Avengers: Endgame Reviewed

This last weekend, Avengers: Endgame happened. In the seven days it’s been out, it has set dozens of box-office records, including fastest movie to reach $400 million domestically as well as $1.5 billion worldwide, highest opening weekend gross ($1.2 billion, doubling the previous record), widest release of all time (4,662 theaters), and highest weekend per-theater average for a wide release (a category generally dominated by indie movies releasing to only a handful of theaters). In short, a lot of people saw the movie, and it seems to be doing very well for itself.

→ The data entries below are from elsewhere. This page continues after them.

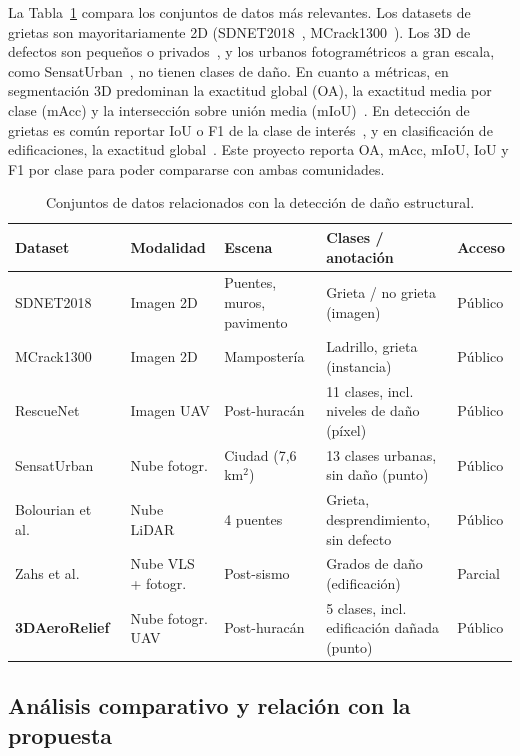 \documentclass[5p]{elsarticle}
\begin{document}
La Tabla~\ref{tab:datasets} compara los conjuntos de datos más relevantes. Los datasets de grietas son mayoritariamente 2D (SDNET2018~\cite{Dorafshan2018}, MCrack1300~\cite{Ye2024}). Los 3D de defectos son pequeños o privados~\cite{Bolourian2023,Liu2025}, y los urbanos fotogramétricos a gran escala, como SensatUrban~\cite{Hu2022}, no tienen clases de daño. En cuanto a métricas, en segmentación 3D predominan la exactitud global (OA), la exactitud media por clase (mAcc) y la intersección sobre unión media (mIoU)~\cite{Hu2022,Le2026,Wu2024}. En detección de grietas es común reportar IoU o F1 de la clase de interés~\cite{Liu2025,Fan2024}, y en clasificación de edificaciones, la exactitud global~\cite{Zahs2023}. Este proyecto reporta OA, mAcc, mIoU, IoU y F1 por clase para poder compararse con ambas comunidades.

\begin{table}[t]
\centering
\caption{Conjuntos de datos relacionados con la detección de daño estructural.}\label{tab:datasets}
\footnotesize
\begin{tabular}{@{}p{2.5cm}p{1.4cm}p{2.6cm}p{2.9cm}p{2.2cm}@{}}
\toprule
Dataset & Modalidad & Escena & Clases / anotación & Acceso \\
\midrule
SDNET2018~\cite{Dorafshan2018} & Imagen 2D & Puentes, muros, pavimento & Grieta / no grieta (imagen) & Público \\
MCrack1300~\cite{Ye2024} & Imagen 2D & Mampostería & Ladrillo, grieta (instancia) & Público \\
RescueNet~\cite{Rahnemoonfar2023} & Imagen UAV & Post-huracán & 11 clases, incl. niveles de daño (píxel) & Público \\
SensatUrban~\cite{Hu2022} & Nube fotogr. & Ciudad (7,6\,km$^2$) & 13 clases urbanas, sin daño (punto) & Público \\
Bolourian et al.~\cite{Bolourian2023} & Nube LiDAR & 4 puentes & Grieta, desprendimiento, sin defecto & Público \\
Zahs et al.~\cite{Zahs2023} & Nube VLS + fotogr. & Post-sismo & Grados de daño (edificación) & Parcial \\
\textbf{3DAeroRelief}~\cite{Le2026} & Nube fotogr. UAV & Post-huracán & 5 clases, incl. edificación dañada (punto) & Público \\
\bottomrule
\end{tabular}
\end{table}

\subsection{Análisis comparativo y relación con la propuesta}
\end{document}
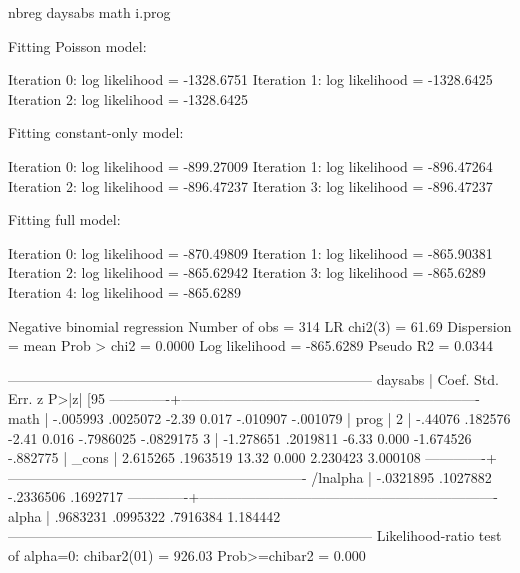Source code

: nbreg daysabs math i.prog

Fitting Poisson model:

Iteration 0:   log likelihood = -1328.6751 
Iteration 1:   log likelihood = -1328.6425 
Iteration 2:   log likelihood = -1328.6425 

Fitting constant-only model:

Iteration 0:   log likelihood = -899.27009 
Iteration 1:   log likelihood = -896.47264 
Iteration 2:   log likelihood = -896.47237 
Iteration 3:   log likelihood = -896.47237 

Fitting full model:

Iteration 0:   log likelihood = -870.49809 
Iteration 1:   log likelihood = -865.90381 
Iteration 2:   log likelihood = -865.62942 
Iteration 3:   log likelihood =  -865.6289 
Iteration 4:   log likelihood =  -865.6289 

Negative binomial regression                      Number of obs   =        314
LR chi2(3)      =      61.69
Dispersion     = mean                             Prob > chi2     =     0.0000
Log likelihood = -865.6289                        Pseudo R2       =     0.0344

------------------------------------------------------------------------------
daysabs |      Coef.   Std. Err.      z    P>|z|     [95%
-------------+----------------------------------------------------------------
math |   -.005993   .0025072    -2.39   0.017     -.010907    -.001079
|
prog |
2  |    -.44076    .182576    -2.41   0.016    -.7986025   -.0829175
3  |  -1.278651   .2019811    -6.33   0.000    -1.674526    -.882775
|
_cons |   2.615265   .1963519    13.32   0.000     2.230423    3.000108
-------------+----------------------------------------------------------------
/lnalpha |  -.0321895   .1027882                     -.2336506    .1692717
-------------+----------------------------------------------------------------
alpha |   .9683231   .0995322                      .7916384    1.184442
------------------------------------------------------------------------------
Likelihood-ratio test of alpha=0:  chibar2(01) =  926.03 Prob>=chibar2 = 0.000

If you’re somehow unaware, Endgame is the much-awaited follow-up to the movie that use to hold a few of those records, the acclaimed and culturally impactful Avengers: Infinity War, itself the climax to 20 previous Marvel movies. These movies make up the most popular and successful film series of all time, the Marvel Cinematic Universe—rivaled only by such household names as Star Wars and James Bond.

The MCU, through its consistently good (rarely perfect) entries, has managed to embed itself in American and probably world culture. Its position in the zeitgeist was solidified with the “Snap” at the end of Infinity War, a defeat of the heroes and cinematic system we had all come to expect happy endings from.

This is what Avengers: Endgame was built upon, what it had to live up to and integrate with. And as anyone would tell you, I think it did a good job (with some minor exceptions). Spoilers ahead.

Avengers: Endgame was the perfect movie for what it set out to do: to wrap up this saga in the MCU. In addition to the logistical, phasing out contracts that were coming to an end, Infinity War and Endgame held the artistic task of concluding several disparate yet interconnected storylines and characters. 

Many suspected this to take the form of a heroic sacrifice for all of our original Avengers (coincidentally, those whose contracts were furthest along). This would be a reasonable choice, but the creative team behind these movies—most notably the Russo Brothers and Kevin Feige—constructed something a little more complex and little more cathartic for our characters.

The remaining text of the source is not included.